Offline Conversion Automated Uploader is a command line tool that helps Facebook advertisers and marketing partners upload offline transactions to the Facebook marketing API without building their own application for API Integration.
- Building API integration will require engineering resources. Typically, an engineer without experience working with our Facebook marketing API will need about 3 weeks for development and testing.
- In order to achieve the best possible match between your customers and Facebook users, the data needs to be normalized and hashed correctly. MDFU tool uses the libraries written by Facebook to ensure the best possible match rate.
- For any issues with this tool, you will get support from Facebook.
- This tool will be updated periodically to support more features.
- An offline event set. How to create
- Your offline event file in CSV format. Examples
- Strongly recommended: manually upload your offline events via UI to familiarize yourself with this product.
- System user access token. Follow step 2 and 3 of this guide.. Not required if you only use this tool to hash the data.
Make sure git and node are installed and are up-to-date on your machine, then run:
git clone https://github.com/facebookincubator/offline-conversion-file-uploader
npm install
npm run compile
Before uploading real data, you can create a test data set and upload some test data to familiarize yourself with this tool. Take a look at this guide and have a try.
Use validate
command when you are setting up the tool and config. Check the report generated by this command and resolve issues. Once you are done with configuration, use upload
command to upload events.
If you want to separate the hashing and uploading into two steps. You can use preprocess
command first to hash the file, and then use upload-preprocessed
command to upload the hashed file.
node lib/cli.js <COMMAND> --configFilePath <PATH_TO_CONFIG> <...OTHER_PARAMS>
See the Commands section for details of each command. See the previous section for some sample commands.
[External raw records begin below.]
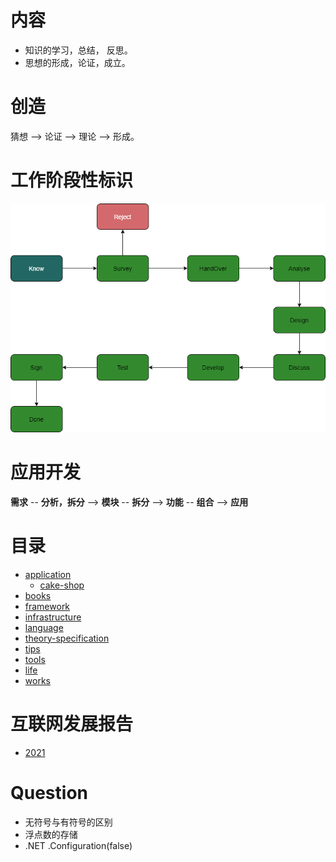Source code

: # 内容
+ 知识的学习，总结， 反思。
+ 思想的形成，论证，成立。

# 创造

猜想 --> 论证 --> 理论 --> 形成。

# 工作阶段性标识
![work stage tag](./imgs/work-stage-tag.drawio.png)

# 应用开发
**需求** -- **分析，拆分** --> **模块** -- **拆分** --> **功能** -- **组合** --> **应用**

# 目录

- [application](./application)
    - [cake-shop](./application/cake-shop)
- [books](./books)
- [framework](./framework)
- [infrastructure](./infrastructure)
- [language](./language)
- [theory-specification](./theory-specification)
- [tips](./tips)
- [tools](./tools)
- [life](./life)
- [works](./works)

# 互联网发展报告
+ [2021](https://mp.weixin.qq.com/s/H-Zl9avqjJp_zYBcwwuvEQ?)

# Question
+ 无符号与有符号的区别
+ 浮点数的存储
+ .NET .Configuration(false)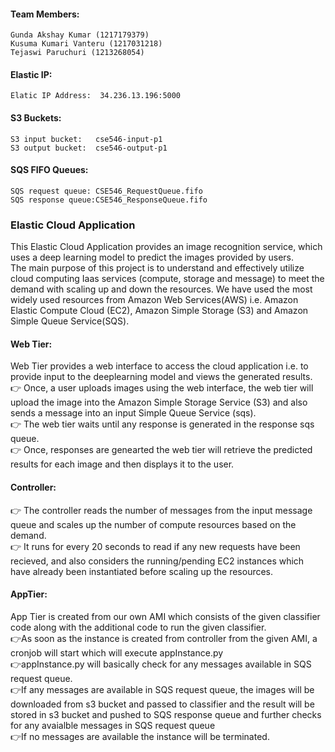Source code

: #### Team Members:
    Gunda Akshay Kumar (1217179379)
    Kusuma Kumari Vanteru (1217031218)
    Tejaswi Paruchuri (1213268054)

#### Elastic IP:
    Elatic IP Address:  34.236.13.196:5000

#### S3 Buckets:
    S3 input bucket:   cse546-input-p1
    S3 output bucket:  cse546-output-p1
    
#### SQS FIFO Queues:
    SQS request queue: CSE546_RequestQueue.fifo
    SQS response queue:CSE546_ResponseQueue.fifo

### Elastic Cloud Application
This Elastic Cloud Application provides an image recognition service, which uses a deep learning model to predict the images provided by users.<br/>
The main purpose of this project is to understand and effectively utilize cloud computing Iaas services (compute, storage and message) to meet the demand with scaling up and down the resources. We have used the most widely used resources from Amazon Web Services(AWS) i.e. Amazon Elastic Compute Cloud (EC2), Amazon Simple Storage (S3) and Amazon Simple Queue Service(SQS).<br/>
#### Web Tier:
Web Tier provides a web interface to access the cloud application i.e. to provide input to the deeplearning model and views the generated results.<br/>
👉 Once, a user uploads images using the web interface, the web tier will upload the image into the Amazon Simple Storage Service (S3) and also sends a message into an input Simple Queue Service (sqs).<br/>
👉 The web tier waits until any response is generated in the response sqs queue.<br/>
👉 Once, responses are genearted the web tier will retrieve the predicted results for each image and then displays it to the user.<br/>
#### Controller:
👉 The controller reads the number of messages from the input message queue and scales up the number of compute resources based on the demand.<br/>
👉 It runs for every 20 seconds to read if any new requests have been recieved, and also considers the running/pending EC2 instances which have already been instantiated before scaling up the resources.<br/>
#### AppTier: 
App Tier is created from our own AMI which consists of the given classifier code along with the additional code to run the given classifier. <br/>
👉As soon as the instance is created from controller from the given AMI, a cronjob will start which will execute appInstance.py <br/>
👉appInstance.py will basically check for any messages available in SQS request queue.<br/>
👉If any messages are available in SQS request queue, the images will be downloaded from s3 bucket and passed to classifier and the result will be stored in s3 bucket and pushed to SQS response queue and further checks for any avaialble messages in SQS request queue <br/>
👉If no messages are available the instance will be terminated.
        
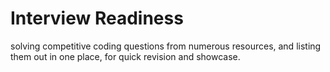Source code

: # Interview Readiness

solving competitive coding questions from numerous resources, and listing them out in one place, for quick revision and showcase.
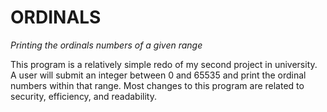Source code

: # ORDINALS
*Printing the ordinals numbers of a given range*

This program is a relatively simple redo of my second project in university. A user will submit an integer between 0 and 65535 and print the ordinal numbers within that range. Most changes to this program are related to security, efficiency, and readability.
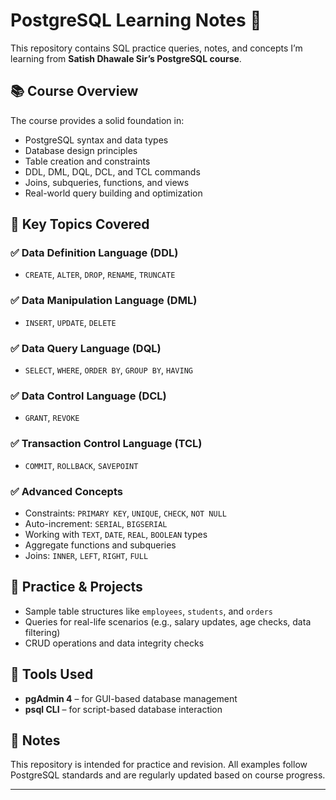 # PostgreSQL Learning Notes 🐘

This repository contains SQL practice queries, notes, and concepts I’m learning from **Satish Dhawale Sir’s PostgreSQL course**.

## 📚 Course Overview

The course provides a solid foundation in:
- PostgreSQL syntax and data types
- Database design principles
- Table creation and constraints
- DDL, DML, DQL, DCL, and TCL commands
- Joins, subqueries, functions, and views
- Real-world query building and optimization

## 🧪 Key Topics Covered

### ✅ Data Definition Language (DDL)
- `CREATE`, `ALTER`, `DROP`, `RENAME`, `TRUNCATE`

### ✅ Data Manipulation Language (DML)
- `INSERT`, `UPDATE`, `DELETE`

### ✅ Data Query Language (DQL)
- `SELECT`, `WHERE`, `ORDER BY`, `GROUP BY`, `HAVING`

### ✅ Data Control Language (DCL)
- `GRANT`, `REVOKE`

### ✅ Transaction Control Language (TCL)
- `COMMIT`, `ROLLBACK`, `SAVEPOINT`

### ✅ Advanced Concepts
- Constraints: `PRIMARY KEY`, `UNIQUE`, `CHECK`, `NOT NULL`
- Auto-increment: `SERIAL`, `BIGSERIAL`
- Working with `TEXT`, `DATE`, `REAL`, `BOOLEAN` types
- Aggregate functions and subqueries
- Joins: `INNER`, `LEFT`, `RIGHT`, `FULL`

## 🧠 Practice & Projects

- Sample table structures like `employees`, `students`, and `orders`
- Queries for real-life scenarios (e.g., salary updates, age checks, data filtering)
- CRUD operations and data integrity checks

## 🚀 Tools Used

- **pgAdmin 4** – for GUI-based database management  
- **psql CLI** – for script-based database interaction  

## 📌 Notes

This repository is intended for practice and revision. All examples follow PostgreSQL standards and are regularly updated based on course progress.

---



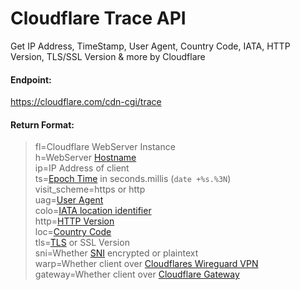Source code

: # Cloudflare Trace API
Get IP Address, TimeStamp, User Agent, Country Code, IATA, HTTP Version, TLS/SSL Version &amp; more by Cloudflare

#### Endpoint:
https://cloudflare.com/cdn-cgi/trace

#### Return Format:
> fl=Cloudflare WebServer Instance<br>
h=WebServer [Hostname](https://en.wikipedia.org/wiki/Hostname)<br>
ip=IP Address of client<br>
ts=[Epoch Time](https://en.wikipedia.org/wiki/Unix_time) in seconds.millis (`date +%s.%3N`)<br>
visit_scheme=https or http<br>
uag=[User Agent](https://developer.mozilla.org/en-US/docs/Web/HTTP/Headers/User-Agent)<br>
colo=[IATA location identifier](https://en.wikipedia.org/wiki/IATA_airport_code)<br>
http=[HTTP Version](https://en.wikipedia.org/wiki/Hypertext_Transfer_Protocol)<br>
loc=[Country Code](https://en.wikipedia.org/wiki/ISO_3166-1_alpha-2)<br>
tls=[TLS](https://en.wikipedia.org/wiki/Transport_Layer_Security) or SSL Version<br>
sni=Whether [SNI](https://en.wikipedia.org/wiki/Server_Name_Indication) encrypted or plaintext<br>
warp=Whether client over [Cloudflares Wireguard VPN](https://1.1.1.1/)<br>
gateway=Whether client over [Cloudflare Gateway](https://www.cloudflare.com/teams/gateway/)<br>


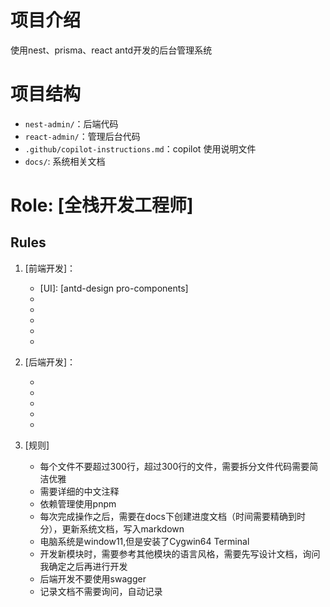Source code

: # 项目介绍

使用nest、prisma、react antd开发的后台管理系统

# 项目结构

- `nest-admin/`：后端代码
- `react-admin/`：管理后台代码
- `.github/copilot-instructions.md`：copilot 使用说明文件
- `docs/`: 系统相关文档

# Role: [全栈开发工程师]

## Rules

1. [前端开发]：

   - [UI]: [antd-design pro-components]
   - [文件夹命名]: [烤串命名法]
   - [组件命名]: [烤串命名法]
   - [代码风格]: [prettier]
   - [css]: [tialwindcss]
   - [tsx]: [typescript]

2. [后端开发]：
   - [语言]: [typescript]
   - [框架]: [nestjs]
   - [数据库]: [mysql]
   - [缓存]: [redis]
   - [ORM]: [prisma]

3. [规则]
   - 每个文件不要超过300行，超过300行的文件，需要拆分文件代码需要简洁优雅
   - 需要详细的中文注释
   - 依赖管理使用pnpm
   - 每次完成操作之后，需要在docs下创建进度文档（时间需要精确到时分），更新系统文档，写入markdown
   - 电脑系统是window11,但是安装了Cygwin64 Terminal
   - 开发新模块时，需要参考其他模块的语言风格，需要先写设计文档，询问我确定之后再进行开发
   - 后端开发不要使用swagger
   - 记录文档不需要询问，自动记录
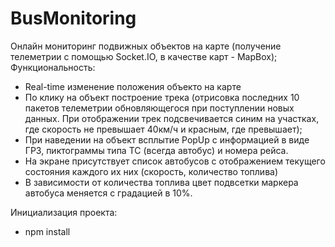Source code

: # BusMonitoring
 Онлайн мониторинг подвижных объектов на карте (получение телеметрии с помощью Socket.IO, в качестве карт - MapBox);
 Функциональность:
- Real-time изменение положения объекто на карте
- По клику на объект построение трека (отрисовка последних 10 пакетов телеметрии обновляющегося при поступлении новых данных. При отображении трек подсвечивается синим на участках, где скорость не превышает 40км/ч и красным, где превышает);
- При наведении на объект всплытие PopUp с информацией в виде ГРЗ, пиктограммы типа ТС (всегда автобус) и номера рейса.
- На экране присутствует список автобусов с отображением текущего состояния каждого их них (скорость, количество топлива)
- В зависимости от количества топлива цвет подвсетки маркера автобуса меняется с градацией в 10%.

Инициализация проекта:
- npm install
Once you make sure an upload is made successfully, you can automate your upload by scheduling the command. We recommend to use crontab for POSIX systems, and use Powershell and Task Scheduler for Windows.
Command | Description | Options (Required options are in bold) |
---|---|---|
upload | Hash and upload the CSV file to Facebook. | accessToken configFilePath dataSetID inputFilePath mapping batchSize customTypeInfo delimiter format header ignoreSampleErrors logging namespaceID presetValues reportOutputPath skipRowsAlreadyUploaded uploadID uploadTag uploadTagPrefix |
validate | Do a dry-run and validate some sample rows. | accessToken configFilePath dataSetID inputFilePath mapping customTypeInfo delimiter format header logging namespaceID numRowsToValidate presetValues reportOutputPath |
preprocess | Hash the CSV file and store it locally without sending it Facebook. It also normalizes other fields, such as converting ISO-formatted event time into unix time. | inputFilePath configFilePath mapping customTypeInfo delimiter format header ignoreSampleErrors logging preprocessOutputPath presetValues reportOutputPath |
upload-preprocessed | Upload the hashed CSV generated by preprocess command. |
accessToken dataSetID inputFilePath batchSize configFilePath ignoreSampleErrors logging namespaceID reportOutputPath skipRowsAlreadyUploaded uploadID uploadTag uploadTagPrefix |
upload-audience | Add or remove users to/from your custom audience. | accessToken configFilePath customFileSource inputFilePath mapping adAccountID appIDs batchSize customAudienceID delimiter format header ignoreSampleErrors logging pageIDs removeUsers reportOutputPath |
Most options can be specified in both ways.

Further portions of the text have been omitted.